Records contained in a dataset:
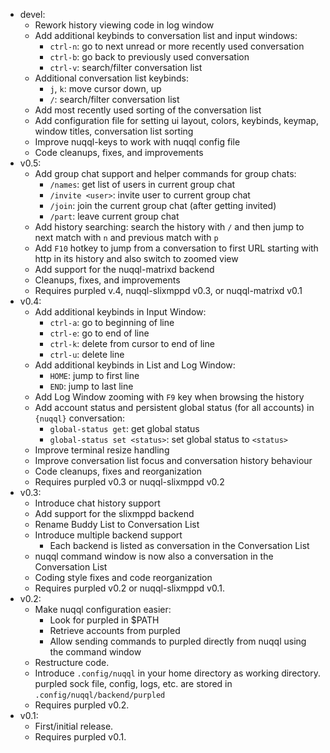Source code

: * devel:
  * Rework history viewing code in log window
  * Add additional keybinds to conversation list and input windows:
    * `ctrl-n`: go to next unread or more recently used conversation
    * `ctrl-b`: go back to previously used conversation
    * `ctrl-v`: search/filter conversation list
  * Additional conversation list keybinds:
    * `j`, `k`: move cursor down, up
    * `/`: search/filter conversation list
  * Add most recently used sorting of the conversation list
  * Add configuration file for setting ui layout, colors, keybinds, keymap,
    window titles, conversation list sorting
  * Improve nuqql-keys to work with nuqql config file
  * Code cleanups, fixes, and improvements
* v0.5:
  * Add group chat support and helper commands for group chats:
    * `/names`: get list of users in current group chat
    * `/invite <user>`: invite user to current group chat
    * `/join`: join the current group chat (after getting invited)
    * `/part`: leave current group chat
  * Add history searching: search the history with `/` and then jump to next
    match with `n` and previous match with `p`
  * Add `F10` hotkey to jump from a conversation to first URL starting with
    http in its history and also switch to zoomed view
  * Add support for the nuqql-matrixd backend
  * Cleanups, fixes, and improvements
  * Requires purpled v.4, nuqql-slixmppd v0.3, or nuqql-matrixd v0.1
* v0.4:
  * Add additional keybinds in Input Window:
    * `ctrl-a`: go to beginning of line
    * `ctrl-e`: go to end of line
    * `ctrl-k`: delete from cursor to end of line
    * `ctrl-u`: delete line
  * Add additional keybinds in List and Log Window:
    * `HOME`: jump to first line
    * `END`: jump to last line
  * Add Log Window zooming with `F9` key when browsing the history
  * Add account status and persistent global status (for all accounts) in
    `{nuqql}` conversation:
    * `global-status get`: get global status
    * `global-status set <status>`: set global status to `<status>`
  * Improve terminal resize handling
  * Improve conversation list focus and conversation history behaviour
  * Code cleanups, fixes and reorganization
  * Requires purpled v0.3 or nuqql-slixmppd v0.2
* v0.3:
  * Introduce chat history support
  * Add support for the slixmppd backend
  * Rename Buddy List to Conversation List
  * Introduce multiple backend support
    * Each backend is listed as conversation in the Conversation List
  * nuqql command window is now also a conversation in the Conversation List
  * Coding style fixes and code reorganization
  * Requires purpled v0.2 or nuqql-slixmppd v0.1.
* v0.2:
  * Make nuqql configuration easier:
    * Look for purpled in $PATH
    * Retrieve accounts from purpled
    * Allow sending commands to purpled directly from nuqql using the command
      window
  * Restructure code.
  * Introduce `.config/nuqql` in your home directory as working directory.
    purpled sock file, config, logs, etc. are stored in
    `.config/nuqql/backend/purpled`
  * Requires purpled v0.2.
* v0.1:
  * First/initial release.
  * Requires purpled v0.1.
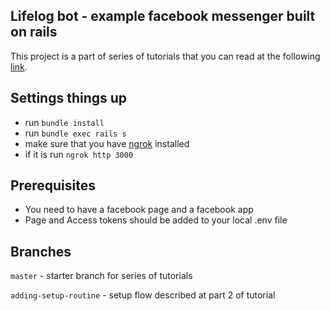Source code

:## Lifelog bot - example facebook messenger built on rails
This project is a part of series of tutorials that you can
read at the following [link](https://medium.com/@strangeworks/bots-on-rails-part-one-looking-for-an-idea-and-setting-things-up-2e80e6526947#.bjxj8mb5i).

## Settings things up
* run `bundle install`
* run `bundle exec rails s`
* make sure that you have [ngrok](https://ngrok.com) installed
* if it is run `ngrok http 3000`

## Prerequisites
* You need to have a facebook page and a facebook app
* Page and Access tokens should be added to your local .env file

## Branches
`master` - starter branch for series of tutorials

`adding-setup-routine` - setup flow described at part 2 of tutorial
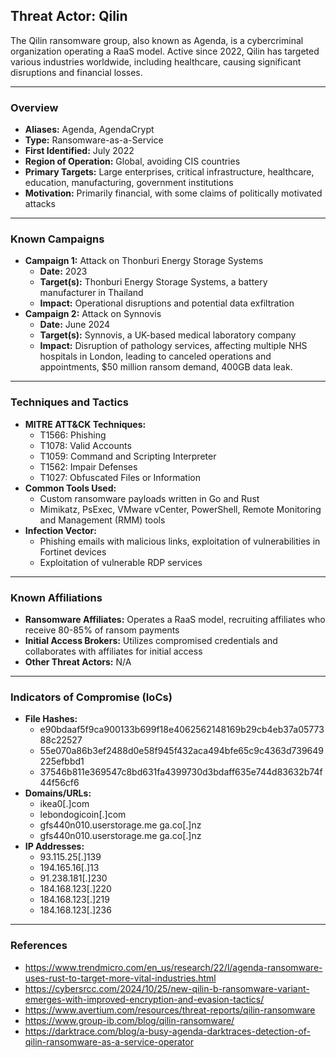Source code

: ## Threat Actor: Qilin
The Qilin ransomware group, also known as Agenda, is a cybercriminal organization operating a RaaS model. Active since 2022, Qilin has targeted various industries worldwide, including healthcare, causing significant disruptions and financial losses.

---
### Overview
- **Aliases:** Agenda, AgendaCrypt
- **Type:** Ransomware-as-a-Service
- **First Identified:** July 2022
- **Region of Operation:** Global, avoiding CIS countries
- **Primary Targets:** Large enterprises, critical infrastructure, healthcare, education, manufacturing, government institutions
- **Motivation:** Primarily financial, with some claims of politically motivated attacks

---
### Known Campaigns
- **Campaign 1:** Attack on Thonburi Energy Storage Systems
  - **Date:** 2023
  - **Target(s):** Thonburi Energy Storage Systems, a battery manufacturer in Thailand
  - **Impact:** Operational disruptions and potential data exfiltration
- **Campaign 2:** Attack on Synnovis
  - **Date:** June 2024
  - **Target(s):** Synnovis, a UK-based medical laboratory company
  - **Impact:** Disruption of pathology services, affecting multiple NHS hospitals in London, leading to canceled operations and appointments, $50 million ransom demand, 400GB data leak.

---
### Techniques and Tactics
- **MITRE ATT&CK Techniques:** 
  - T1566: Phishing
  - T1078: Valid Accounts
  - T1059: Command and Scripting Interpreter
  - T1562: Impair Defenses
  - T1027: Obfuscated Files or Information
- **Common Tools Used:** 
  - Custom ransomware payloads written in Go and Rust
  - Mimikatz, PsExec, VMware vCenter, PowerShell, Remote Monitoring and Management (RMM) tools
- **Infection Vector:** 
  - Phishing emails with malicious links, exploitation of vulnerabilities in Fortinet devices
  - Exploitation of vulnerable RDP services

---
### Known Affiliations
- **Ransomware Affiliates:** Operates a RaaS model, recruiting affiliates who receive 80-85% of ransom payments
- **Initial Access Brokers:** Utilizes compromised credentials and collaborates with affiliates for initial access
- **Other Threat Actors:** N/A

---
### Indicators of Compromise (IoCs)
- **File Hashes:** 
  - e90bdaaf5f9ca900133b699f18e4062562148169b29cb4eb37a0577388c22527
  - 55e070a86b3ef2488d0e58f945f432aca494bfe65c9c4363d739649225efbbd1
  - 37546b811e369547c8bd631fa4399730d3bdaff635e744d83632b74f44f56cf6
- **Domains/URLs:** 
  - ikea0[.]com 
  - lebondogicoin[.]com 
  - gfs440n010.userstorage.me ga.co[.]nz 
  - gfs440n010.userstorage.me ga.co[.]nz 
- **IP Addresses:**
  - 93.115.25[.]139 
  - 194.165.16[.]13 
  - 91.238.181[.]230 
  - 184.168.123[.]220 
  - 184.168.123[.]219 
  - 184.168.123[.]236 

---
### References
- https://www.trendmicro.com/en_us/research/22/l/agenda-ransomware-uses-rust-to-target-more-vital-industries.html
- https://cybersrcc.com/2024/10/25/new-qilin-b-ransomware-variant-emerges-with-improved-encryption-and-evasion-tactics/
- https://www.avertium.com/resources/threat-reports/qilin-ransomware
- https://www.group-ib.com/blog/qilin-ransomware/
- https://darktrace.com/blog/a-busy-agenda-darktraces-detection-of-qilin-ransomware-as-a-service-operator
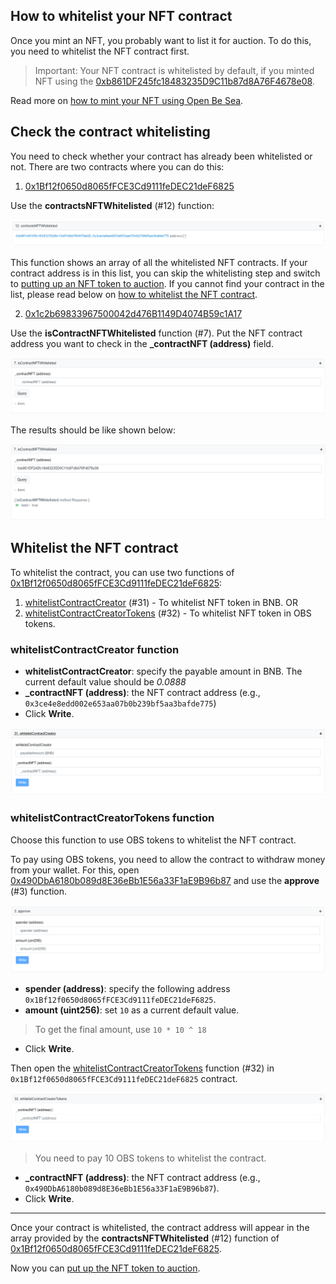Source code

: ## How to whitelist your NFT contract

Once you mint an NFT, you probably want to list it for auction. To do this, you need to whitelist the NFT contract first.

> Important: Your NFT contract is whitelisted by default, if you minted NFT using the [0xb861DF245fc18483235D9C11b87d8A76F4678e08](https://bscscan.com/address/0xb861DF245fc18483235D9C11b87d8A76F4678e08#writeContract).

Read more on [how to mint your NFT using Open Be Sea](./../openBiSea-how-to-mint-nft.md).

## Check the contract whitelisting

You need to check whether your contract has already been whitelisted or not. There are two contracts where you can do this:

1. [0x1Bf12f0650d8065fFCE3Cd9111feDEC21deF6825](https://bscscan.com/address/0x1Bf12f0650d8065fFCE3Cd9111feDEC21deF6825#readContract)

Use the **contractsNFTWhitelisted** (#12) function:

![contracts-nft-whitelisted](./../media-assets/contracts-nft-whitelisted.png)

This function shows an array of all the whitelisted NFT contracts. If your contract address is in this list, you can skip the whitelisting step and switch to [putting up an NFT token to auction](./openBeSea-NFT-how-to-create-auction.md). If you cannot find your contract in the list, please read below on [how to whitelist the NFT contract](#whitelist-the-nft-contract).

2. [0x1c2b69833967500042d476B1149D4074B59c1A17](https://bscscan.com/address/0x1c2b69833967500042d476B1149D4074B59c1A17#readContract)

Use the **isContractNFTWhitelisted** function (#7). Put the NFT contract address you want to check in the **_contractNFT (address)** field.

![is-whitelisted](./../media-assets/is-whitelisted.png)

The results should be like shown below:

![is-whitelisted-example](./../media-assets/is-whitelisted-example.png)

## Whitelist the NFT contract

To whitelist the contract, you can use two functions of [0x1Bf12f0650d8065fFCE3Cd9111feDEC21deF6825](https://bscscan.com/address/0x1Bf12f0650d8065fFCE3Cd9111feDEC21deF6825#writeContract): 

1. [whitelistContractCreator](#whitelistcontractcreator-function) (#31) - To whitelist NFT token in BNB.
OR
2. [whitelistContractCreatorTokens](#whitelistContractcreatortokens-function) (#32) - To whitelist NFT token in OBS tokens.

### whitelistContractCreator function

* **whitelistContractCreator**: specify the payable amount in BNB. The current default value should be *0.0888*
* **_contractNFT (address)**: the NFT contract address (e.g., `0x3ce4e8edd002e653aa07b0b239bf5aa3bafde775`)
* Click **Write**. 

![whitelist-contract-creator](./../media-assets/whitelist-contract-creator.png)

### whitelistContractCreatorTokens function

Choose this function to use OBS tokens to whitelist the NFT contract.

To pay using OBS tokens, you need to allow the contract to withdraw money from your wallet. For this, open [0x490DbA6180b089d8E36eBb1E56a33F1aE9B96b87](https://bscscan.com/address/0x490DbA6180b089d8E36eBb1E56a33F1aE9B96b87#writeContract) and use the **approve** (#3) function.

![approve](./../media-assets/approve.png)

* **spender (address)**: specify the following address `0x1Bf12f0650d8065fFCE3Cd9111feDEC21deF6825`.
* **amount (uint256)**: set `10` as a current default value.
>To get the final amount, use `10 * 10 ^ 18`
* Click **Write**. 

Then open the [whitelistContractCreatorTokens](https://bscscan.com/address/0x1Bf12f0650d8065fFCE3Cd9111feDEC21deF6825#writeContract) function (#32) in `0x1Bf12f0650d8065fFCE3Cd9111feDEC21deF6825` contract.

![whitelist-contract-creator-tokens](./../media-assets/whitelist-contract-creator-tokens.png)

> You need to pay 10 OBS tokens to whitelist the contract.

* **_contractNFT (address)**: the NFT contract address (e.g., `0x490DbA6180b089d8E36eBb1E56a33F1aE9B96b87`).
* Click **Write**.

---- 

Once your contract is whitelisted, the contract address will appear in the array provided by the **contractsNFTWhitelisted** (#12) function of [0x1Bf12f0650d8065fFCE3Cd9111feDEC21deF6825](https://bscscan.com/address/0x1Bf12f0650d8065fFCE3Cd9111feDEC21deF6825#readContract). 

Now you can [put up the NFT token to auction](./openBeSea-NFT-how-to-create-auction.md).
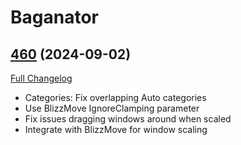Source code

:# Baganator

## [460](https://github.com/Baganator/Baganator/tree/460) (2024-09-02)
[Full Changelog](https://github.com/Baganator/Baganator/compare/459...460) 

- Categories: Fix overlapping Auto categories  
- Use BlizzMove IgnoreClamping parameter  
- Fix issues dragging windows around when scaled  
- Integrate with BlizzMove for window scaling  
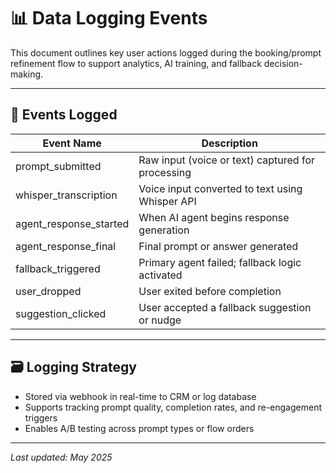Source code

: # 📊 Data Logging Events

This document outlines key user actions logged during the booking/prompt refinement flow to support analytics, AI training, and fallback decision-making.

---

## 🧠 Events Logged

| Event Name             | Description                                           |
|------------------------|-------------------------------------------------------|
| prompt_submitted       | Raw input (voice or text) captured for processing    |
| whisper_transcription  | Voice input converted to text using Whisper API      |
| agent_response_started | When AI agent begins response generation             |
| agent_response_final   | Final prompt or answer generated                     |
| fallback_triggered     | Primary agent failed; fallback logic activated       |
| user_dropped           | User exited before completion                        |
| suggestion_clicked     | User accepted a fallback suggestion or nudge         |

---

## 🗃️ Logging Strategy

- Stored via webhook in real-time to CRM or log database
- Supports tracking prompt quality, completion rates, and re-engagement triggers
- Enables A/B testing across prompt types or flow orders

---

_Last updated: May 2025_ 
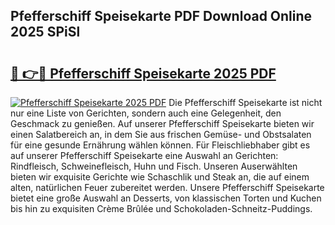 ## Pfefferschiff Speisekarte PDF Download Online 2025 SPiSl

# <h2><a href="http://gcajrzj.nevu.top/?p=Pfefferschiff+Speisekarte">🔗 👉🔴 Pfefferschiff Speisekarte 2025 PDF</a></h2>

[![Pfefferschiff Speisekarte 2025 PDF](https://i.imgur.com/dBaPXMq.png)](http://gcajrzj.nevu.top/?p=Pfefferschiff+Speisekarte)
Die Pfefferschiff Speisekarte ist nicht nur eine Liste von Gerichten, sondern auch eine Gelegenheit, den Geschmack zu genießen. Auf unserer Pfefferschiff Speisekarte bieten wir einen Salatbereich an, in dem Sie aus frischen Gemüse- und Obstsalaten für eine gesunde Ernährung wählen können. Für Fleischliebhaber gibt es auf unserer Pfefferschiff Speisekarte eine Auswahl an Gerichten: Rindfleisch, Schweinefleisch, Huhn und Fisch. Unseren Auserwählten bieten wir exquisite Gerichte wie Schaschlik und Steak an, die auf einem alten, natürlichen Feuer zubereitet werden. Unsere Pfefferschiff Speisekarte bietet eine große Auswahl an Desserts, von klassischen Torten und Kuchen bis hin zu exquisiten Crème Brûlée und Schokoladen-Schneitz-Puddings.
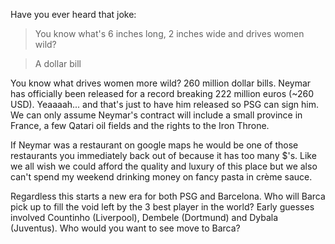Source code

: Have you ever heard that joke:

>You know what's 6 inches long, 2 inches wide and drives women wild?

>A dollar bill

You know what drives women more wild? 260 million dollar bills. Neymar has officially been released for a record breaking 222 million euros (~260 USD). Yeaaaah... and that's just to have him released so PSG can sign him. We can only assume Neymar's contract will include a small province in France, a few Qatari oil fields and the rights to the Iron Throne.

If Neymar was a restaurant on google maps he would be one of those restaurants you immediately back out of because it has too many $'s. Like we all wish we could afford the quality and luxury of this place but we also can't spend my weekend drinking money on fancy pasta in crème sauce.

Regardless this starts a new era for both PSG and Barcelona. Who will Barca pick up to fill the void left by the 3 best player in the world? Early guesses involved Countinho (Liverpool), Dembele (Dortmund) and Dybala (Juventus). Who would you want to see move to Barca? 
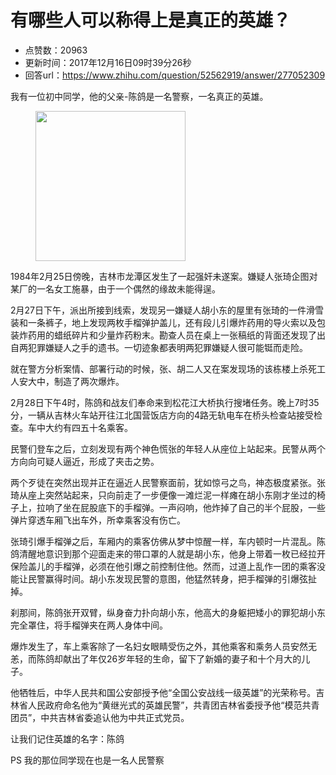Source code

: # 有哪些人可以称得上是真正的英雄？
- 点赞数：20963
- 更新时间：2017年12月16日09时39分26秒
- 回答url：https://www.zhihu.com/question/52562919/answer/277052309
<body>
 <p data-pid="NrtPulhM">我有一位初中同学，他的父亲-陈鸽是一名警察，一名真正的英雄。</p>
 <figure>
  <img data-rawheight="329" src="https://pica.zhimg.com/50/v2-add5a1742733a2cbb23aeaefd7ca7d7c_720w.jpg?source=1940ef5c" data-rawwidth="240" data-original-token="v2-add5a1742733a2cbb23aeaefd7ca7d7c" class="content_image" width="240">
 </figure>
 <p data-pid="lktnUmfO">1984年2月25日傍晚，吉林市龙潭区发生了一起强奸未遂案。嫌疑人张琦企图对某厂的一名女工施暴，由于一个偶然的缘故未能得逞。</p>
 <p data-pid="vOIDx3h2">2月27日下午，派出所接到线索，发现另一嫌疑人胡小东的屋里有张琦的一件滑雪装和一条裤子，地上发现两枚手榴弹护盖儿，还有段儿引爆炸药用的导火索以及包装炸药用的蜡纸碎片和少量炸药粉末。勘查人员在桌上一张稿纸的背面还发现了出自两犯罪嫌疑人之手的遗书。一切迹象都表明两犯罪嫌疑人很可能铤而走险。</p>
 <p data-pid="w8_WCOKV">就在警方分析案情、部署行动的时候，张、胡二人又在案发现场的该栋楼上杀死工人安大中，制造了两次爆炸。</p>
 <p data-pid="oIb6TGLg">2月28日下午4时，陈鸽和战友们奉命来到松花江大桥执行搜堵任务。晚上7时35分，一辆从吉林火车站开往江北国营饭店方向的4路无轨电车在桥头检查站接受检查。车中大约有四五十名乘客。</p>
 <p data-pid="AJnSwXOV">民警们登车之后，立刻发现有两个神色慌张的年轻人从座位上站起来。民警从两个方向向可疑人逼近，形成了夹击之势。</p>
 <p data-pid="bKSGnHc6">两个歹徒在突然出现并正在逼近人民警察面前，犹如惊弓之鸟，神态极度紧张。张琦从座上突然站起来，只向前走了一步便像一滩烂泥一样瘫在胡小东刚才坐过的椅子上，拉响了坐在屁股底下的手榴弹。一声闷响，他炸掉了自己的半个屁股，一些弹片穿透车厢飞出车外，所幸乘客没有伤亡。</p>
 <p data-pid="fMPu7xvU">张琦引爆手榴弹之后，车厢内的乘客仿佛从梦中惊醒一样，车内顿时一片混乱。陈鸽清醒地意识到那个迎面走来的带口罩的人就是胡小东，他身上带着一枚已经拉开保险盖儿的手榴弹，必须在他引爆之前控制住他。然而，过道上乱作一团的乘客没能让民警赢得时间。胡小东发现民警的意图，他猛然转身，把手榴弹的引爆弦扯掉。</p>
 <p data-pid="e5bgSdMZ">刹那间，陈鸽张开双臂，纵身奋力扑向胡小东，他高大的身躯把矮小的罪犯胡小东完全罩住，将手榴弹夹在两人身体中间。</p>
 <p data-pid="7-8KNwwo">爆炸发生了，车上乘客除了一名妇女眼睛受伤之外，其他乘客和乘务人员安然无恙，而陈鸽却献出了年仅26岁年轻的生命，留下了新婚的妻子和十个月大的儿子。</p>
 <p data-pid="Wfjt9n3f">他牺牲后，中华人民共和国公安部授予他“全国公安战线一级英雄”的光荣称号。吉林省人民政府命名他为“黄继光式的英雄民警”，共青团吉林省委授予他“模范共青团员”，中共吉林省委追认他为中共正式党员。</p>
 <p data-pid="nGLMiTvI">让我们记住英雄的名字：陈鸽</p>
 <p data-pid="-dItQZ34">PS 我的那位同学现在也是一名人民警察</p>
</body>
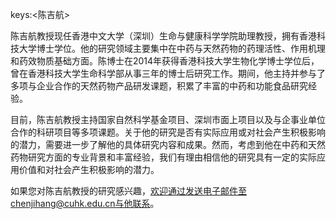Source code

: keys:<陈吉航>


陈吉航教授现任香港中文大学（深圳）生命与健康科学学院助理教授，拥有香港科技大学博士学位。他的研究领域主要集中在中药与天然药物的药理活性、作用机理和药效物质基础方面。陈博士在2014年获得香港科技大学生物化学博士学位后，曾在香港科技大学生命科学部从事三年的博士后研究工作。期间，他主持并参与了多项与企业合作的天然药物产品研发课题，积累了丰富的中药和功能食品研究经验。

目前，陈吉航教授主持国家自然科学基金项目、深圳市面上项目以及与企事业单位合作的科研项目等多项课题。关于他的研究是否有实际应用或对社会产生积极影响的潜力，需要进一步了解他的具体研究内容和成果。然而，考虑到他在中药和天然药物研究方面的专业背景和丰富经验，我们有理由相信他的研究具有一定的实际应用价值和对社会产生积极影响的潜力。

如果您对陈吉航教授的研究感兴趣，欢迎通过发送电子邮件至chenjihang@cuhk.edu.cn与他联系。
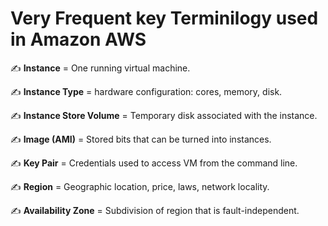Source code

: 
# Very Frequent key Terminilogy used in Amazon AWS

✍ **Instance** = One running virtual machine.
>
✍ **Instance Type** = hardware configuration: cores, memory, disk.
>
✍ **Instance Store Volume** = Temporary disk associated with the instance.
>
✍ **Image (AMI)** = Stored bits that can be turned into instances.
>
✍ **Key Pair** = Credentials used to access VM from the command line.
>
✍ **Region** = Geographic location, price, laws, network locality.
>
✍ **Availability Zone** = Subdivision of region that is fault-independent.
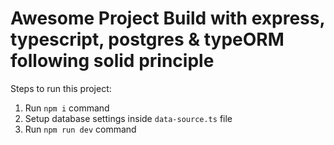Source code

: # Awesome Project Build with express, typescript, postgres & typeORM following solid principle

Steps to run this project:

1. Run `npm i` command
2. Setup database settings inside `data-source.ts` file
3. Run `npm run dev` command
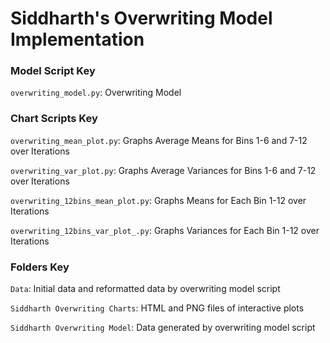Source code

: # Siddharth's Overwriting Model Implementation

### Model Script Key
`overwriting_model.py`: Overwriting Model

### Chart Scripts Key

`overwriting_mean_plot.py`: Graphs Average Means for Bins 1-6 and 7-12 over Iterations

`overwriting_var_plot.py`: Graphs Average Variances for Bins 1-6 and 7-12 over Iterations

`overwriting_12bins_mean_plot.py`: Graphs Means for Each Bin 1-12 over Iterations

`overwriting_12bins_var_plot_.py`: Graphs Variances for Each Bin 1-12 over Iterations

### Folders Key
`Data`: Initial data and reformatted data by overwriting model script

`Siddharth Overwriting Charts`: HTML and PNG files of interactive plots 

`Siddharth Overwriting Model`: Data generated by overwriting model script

● **Problem statement**:
Write back the stretch of lines above that begins with the line holding "2 of tutorial" and ends with the line holding "- Phishing emails", both included, exactly as written. Pictures stay out.

● **Written solution**:
`adding-setup-routine` - setup flow described at part 2 of tutorial
Source code

: ## Threat Actor: Qilin
The Qilin ransomware group, also known as Agenda, is a cybercriminal organization operating a RaaS model. Active since 2022, Qilin has targeted various industries worldwide, including healthcare, causing significant disruptions and financial losses.

---
### Overview
- **Aliases:** Agenda, AgendaCrypt
- **Type:** Ransomware-as-a-Service
- **First Identified:** July 2022
- **Region of Operation:** Global, avoiding CIS countries
- **Primary Targets:** Large enterprises, critical infrastructure, healthcare, education, manufacturing, government institutions
- **Motivation:** Primarily financial, with some claims of politically motivated attacks

---
### Known Campaigns
- **Campaign 1:** Attack on Thonburi Energy Storage Systems
  - **Date:** 2023
  - **Target(s):** Thonburi Energy Storage Systems, a battery manufacturer in Thailand
  - **Impact:** Operational disruptions and potential data exfiltration
- **Campaign 2:** Attack on Synnovis
  - **Date:** June 2024
  - **Target(s):** Synnovis, a UK-based medical laboratory company
  - **Impact:** Disruption of pathology services, affecting multiple NHS hospitals in London, leading to canceled operations and appointments, $50 million ransom demand, 400GB data leak.

---
### Techniques and Tactics
- **MITRE ATT&CK Techniques:** 
  - T1566: Phishing
  - T1078: Valid Accounts
  - T1059: Command and Scripting Interpreter
  - T1562: Impair Defenses
  - T1027: Obfuscated Files or Information
- **Common Tools Used:** 
  - Custom ransomware payloads written in Go and Rust
  - Mimikatz, PsExec, VMware vCenter, PowerShell, Remote Monitoring and Management (RMM) tools
- **Infection Vector:** 
  - Phishing emails with malicious links, exploitation of vulnerabilities in Fortinet devices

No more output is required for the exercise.